身体という戦場

 相撲、サッカーという、日本の伝統競技と、世界で一番普及している競技について、続けて書いていたら、それらをつなげている選手がいることが記事に掲載されていた。
 日本代表のDF岩政である。カタール戦に途中出場した岩政は、途中出場する際、相撲の立ち合いの格好をして、股を開いて手をついてから、ピッチに飛び出したらしい。
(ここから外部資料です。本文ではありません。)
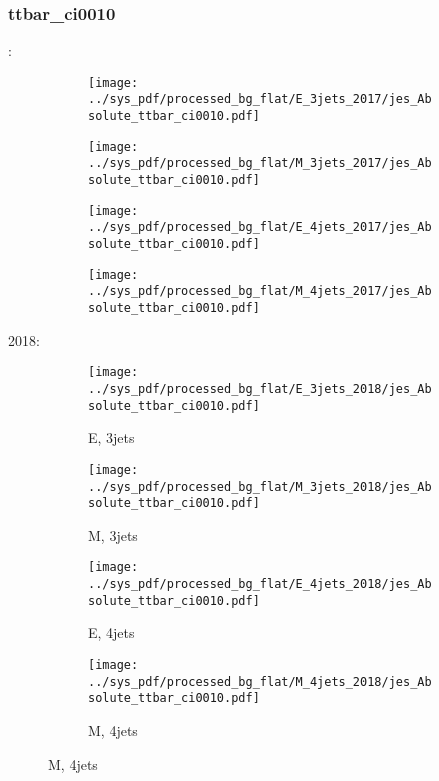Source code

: \documentclass{beamer}
\begin{document}
\begin{frame}
\frametitle{ttbar_ci0010}
\fontsize{5}{1}:
\begin{figure}
\centering
\begin{subfigure}[b]{0.24\textwidth}
\texttt{[image: ../sys\_pdf/processed\_bg\_flat/E\_3jets\_2017/jes\_Absolute\_ttbar\_ci0010.pdf]}
\end{subfigure}
\begin{subfigure}[b]{0.24\textwidth}
\texttt{[image: ../sys\_pdf/processed\_bg\_flat/M\_3jets\_2017/jes\_Absolute\_ttbar\_ci0010.pdf]}
\end{subfigure}
\begin{subfigure}[b]{0.24\textwidth}
\texttt{[image: ../sys\_pdf/processed\_bg\_flat/E\_4jets\_2017/jes\_Absolute\_ttbar\_ci0010.pdf]}
\end{subfigure}
\begin{subfigure}[b]{0.24\textwidth}
\texttt{[image: ../sys\_pdf/processed\_bg\_flat/M\_4jets\_2017/jes\_Absolute\_ttbar\_ci0010.pdf]}
\end{subfigure}
\end{figure}
2018:
\begin{figure}
\centering
\begin{subfigure}[b]{0.24\textwidth}
\texttt{[image: ../sys\_pdf/processed\_bg\_flat/E\_3jets\_2018/jes\_Absolute\_ttbar\_ci0010.pdf]}
\captionsetup{font=tiny}
\caption{E, 3jets}
\end{subfigure}
\begin{subfigure}[b]{0.24\textwidth}
\texttt{[image: ../sys\_pdf/processed\_bg\_flat/M\_3jets\_2018/jes\_Absolute\_ttbar\_ci0010.pdf]}
\captionsetup{font=tiny}
\caption{M, 3jets}
\end{subfigure}
\begin{subfigure}[b]{0.24\textwidth}
\texttt{[image: ../sys\_pdf/processed\_bg\_flat/E\_4jets\_2018/jes\_Absolute\_ttbar\_ci0010.pdf]}
\captionsetup{font=tiny}
\caption{E, 4jets}
\end{subfigure}
\begin{subfigure}[b]{0.24\textwidth}
\texttt{[image: ../sys\_pdf/processed\_bg\_flat/M\_4jets\_2018/jes\_Absolute\_ttbar\_ci0010.pdf]}
\captionsetup{font=tiny}
\caption{M, 4jets}
\end{subfigure}
\end{figure}
\end{frame}
\end{document}

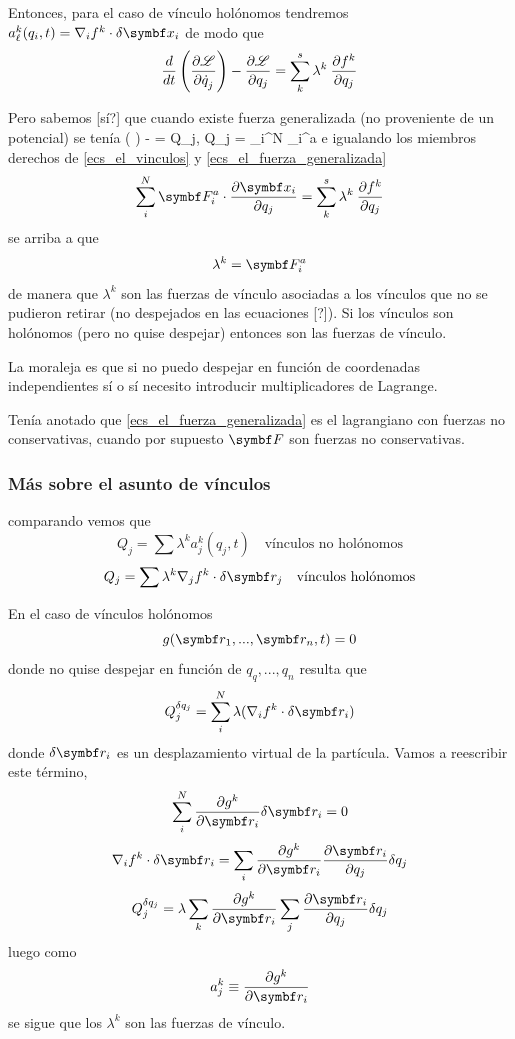 \documentclass[10pt,oneside]{CBFT_book}
\begin{document}
Entonces, para el caso de vínculo holónomos tendremos $ a^k_\ell(q_i,t) = \nabla_i f^k \cdot \delta \vb{x}_i $ de modo que
\[
	\frac{d}{dt}\left( \frac{\partial^{\hspace{-0.05em}} {\mathscr{L}}}{\partial {\dot{q}_j}^{\hspace{-0.05em}}} \right) -\frac{\partial^{\hspace{-0.05em}} {\mathscr{L}}}{\partial {q_j}^{\hspace{-0.05em}}} =
	\sum_{k}^s \lambda^k \: \frac{\partial^{\hspace{-0.05em}} {f^k}}{\partial {q_j}^{\hspace{-0.05em}}}
	\label{ecs_el_vinculos}
\]

Pero sabemos [sí?] que cuando existe fuerza generalizada (no proveniente de un potencial) se tenía 
\be
	\left(  \right) - = Q_j, \qquad \qquad 
	Q_j = \sum_i^N _i^a \cdot {}
	\label{ecs_el_fuerza_generalizada}
\ee
e igualando los miembros derechos de \eqref{ecs_el_vinculos} y \eqref{ecs_el_fuerza_generalizada} 
\[
	\sum_i^N \vb{F}_i^a \cdot \dpar{\vb{x}_i}{q_j} = \sum_{k}^s \lambda^k \: \dpar{f^k}{q_j}
\]
se arriba a que 
\[
	\lambda^k = \vb{F}_i^a 
\]
de manera que $\lambda^k$ son las fuerzas de vínculo asociadas a los vínculos que no se pudieron retirar
(no despejados en las ecuaciones [?]).
Si los vínculos son holónomos (pero no quise despejar) entonces son las fuerzas de vínculo.

La moraleja es que si no puedo despejar en función de coordenadas independientes sí o sí necesito introducir
multiplicadores de Lagrange.

Tenía anotado que \eqref{ecs_el_fuerza_generalizada} es el lagrangiano con fuerzas no conservativas, cuando por 
supuesto $\vb{F}$ son fuerzas no conservativas.


\subsubsection{Más sobre el asunto de vínculos}

comparando vemos que 
\[
	Q_j = \sum \lambda^k a^k_j(q_j,t) \quad \textrm{vínculos no holónomos}
\]
\[
	Q_j=  \sum \lambda^k \nabla_j f^k \cdot \delta \vb{r}_j  \quad \textrm{vínculos holónomos}
\]

En el caso de vínculos holónomos 
\[
	g(\vb{r}_1,...,\vb{r}_n,t) = 0 
\]
donde no quise despejar en función de $q_q,...,q_n$ resulta que 
\[
	Q_j^{\delta q_j} =  \sum_i^N \lambda (\nabla_i f^k\cdot\delta\vb{r}_i)
\]
donde $\delta\vb{r}_i$ es un desplazamiento virtual de la partícula.
Vamos a reescribir este término,
\[
	\sum_i^N \dpar{g^k}{\vb{r}_i} \delta \vb{r}_i = 0
\]
\[
	\nabla_i f^k\cdot\delta\vb{r}_i = \sum_i \dpar{g^k}{\vb{r}_i} \dpar{\vb{r}_i}{q_j} \delta q_j
\]
\[
	Q_j^{\delta q_j} =  \lambda \sum_k \dpar{g^k}{\vb{r}_i} \sum_j \dpar{\vb{r}_i}{q_j} \delta q_j
\]
luego como 
\[
	a^k_j \equiv \dpar{g^k}{\vb{r}_i}
\]
se sigue que los $\lambda^k$ son las fuerzas de vínculo.
\end{document}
現地のメディアでは、スモウ・レスラーがいる、と書かれたらしいが、当人は、日本の伝統競技の身体技法に興味を持っており、実際、和泉流狂言師の9世野村万蔵に弟子入りしたり、白鵬の稽古を見学に行ったり、かなり本格的に研究し、取り入れいてるようだ。
 
 以前より、古武術研究家の甲野善紀氏に、野球の桑田真澄選手が指導を仰いで話題になっていたが、日本の身体技法の合理性や効果が、かなりトップ・アスリートに浸透しつつあるようだ。
 
 皮肉なのことだが、日本人が世界と戦うためには、日本人の身体的特徴を把握し、それを最大限に引き出すことが必須であり、それが日本の伝統芸能や伝統武術の価値を再発見することになっている。
 世界という土俵の中で、まさに身体こそが戦場なのだ、と実感させてくれるエピソードである。